#### Problem details:
Your task is to copy every line below that contains the word "above".

____ Data shown

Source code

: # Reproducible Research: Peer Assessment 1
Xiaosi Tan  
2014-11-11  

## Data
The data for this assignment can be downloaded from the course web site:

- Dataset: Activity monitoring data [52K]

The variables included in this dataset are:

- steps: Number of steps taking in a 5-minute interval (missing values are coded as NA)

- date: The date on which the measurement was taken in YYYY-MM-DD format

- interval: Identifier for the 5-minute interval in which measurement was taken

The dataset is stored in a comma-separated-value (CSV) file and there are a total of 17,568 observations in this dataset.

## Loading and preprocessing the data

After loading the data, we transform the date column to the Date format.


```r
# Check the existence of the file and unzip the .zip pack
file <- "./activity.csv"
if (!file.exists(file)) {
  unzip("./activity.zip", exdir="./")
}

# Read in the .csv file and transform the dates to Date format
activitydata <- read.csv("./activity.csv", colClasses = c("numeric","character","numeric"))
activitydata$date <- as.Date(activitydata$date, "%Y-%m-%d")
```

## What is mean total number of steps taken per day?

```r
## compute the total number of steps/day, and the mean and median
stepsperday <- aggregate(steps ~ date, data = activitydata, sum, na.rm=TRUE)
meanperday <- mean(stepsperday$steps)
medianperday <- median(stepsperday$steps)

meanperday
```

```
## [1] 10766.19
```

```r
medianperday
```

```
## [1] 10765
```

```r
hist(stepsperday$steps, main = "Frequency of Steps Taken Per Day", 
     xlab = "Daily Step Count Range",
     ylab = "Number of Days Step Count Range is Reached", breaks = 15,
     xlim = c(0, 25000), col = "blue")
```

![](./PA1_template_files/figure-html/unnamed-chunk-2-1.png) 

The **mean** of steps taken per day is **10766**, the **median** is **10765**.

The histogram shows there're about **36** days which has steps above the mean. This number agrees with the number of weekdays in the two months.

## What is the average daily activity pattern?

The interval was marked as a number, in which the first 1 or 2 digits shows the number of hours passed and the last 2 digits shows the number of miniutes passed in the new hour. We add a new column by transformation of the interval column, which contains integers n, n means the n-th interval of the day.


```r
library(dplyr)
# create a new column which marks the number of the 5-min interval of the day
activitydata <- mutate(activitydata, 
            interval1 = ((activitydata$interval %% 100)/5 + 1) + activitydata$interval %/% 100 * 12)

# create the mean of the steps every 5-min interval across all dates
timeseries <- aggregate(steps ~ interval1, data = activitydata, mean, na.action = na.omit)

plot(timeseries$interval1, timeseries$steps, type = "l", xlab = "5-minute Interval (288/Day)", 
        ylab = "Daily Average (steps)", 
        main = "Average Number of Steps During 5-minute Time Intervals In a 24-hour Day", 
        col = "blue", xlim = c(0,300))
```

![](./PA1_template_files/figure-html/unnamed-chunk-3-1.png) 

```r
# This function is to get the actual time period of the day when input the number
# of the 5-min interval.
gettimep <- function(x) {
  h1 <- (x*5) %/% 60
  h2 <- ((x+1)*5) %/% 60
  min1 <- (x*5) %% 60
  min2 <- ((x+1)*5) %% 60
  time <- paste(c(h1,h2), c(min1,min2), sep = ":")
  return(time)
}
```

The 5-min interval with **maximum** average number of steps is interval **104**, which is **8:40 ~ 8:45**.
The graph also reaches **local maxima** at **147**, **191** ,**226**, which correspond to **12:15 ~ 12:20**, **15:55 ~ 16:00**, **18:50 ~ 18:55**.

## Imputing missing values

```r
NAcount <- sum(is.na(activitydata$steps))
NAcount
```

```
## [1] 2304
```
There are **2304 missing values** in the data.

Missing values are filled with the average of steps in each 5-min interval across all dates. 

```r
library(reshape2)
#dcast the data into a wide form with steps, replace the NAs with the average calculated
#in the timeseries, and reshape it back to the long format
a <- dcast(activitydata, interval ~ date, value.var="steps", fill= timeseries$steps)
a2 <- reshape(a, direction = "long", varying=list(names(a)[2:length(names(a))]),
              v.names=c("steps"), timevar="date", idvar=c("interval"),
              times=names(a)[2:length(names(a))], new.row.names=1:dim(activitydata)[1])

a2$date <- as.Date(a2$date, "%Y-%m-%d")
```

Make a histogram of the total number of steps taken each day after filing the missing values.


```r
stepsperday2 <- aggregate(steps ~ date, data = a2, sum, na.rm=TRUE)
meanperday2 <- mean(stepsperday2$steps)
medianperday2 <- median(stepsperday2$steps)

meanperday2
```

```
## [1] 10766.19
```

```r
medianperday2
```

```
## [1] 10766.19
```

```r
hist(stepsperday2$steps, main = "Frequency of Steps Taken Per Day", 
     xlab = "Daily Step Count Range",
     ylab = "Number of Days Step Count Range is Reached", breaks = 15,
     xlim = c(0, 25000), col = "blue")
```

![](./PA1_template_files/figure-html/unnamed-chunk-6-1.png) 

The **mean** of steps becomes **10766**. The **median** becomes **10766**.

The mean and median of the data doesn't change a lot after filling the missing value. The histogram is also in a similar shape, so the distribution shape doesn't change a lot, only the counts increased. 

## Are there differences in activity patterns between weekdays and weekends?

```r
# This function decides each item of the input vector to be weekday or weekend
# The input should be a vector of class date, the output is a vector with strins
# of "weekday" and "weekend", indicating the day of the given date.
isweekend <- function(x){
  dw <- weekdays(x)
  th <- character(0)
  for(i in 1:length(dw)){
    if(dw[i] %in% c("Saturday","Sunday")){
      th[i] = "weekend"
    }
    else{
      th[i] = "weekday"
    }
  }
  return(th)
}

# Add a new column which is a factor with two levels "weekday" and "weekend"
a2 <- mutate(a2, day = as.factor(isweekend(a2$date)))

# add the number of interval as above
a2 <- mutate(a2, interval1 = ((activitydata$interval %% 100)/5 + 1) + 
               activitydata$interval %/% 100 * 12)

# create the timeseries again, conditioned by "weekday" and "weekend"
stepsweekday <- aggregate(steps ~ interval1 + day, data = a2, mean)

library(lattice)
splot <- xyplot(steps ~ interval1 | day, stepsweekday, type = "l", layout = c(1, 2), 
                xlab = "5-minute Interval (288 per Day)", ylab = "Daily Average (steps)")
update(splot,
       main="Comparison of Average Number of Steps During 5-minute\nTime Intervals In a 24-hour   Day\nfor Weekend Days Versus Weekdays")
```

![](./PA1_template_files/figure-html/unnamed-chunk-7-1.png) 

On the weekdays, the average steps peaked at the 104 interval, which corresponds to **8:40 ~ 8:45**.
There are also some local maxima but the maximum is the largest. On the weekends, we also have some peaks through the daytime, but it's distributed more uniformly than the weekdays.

________

#### Answer for the task:
The histogram shows there're about **36** days which has steps above the mean. This number agrees with the number of weekdays in the two months.
# add the number of interval as above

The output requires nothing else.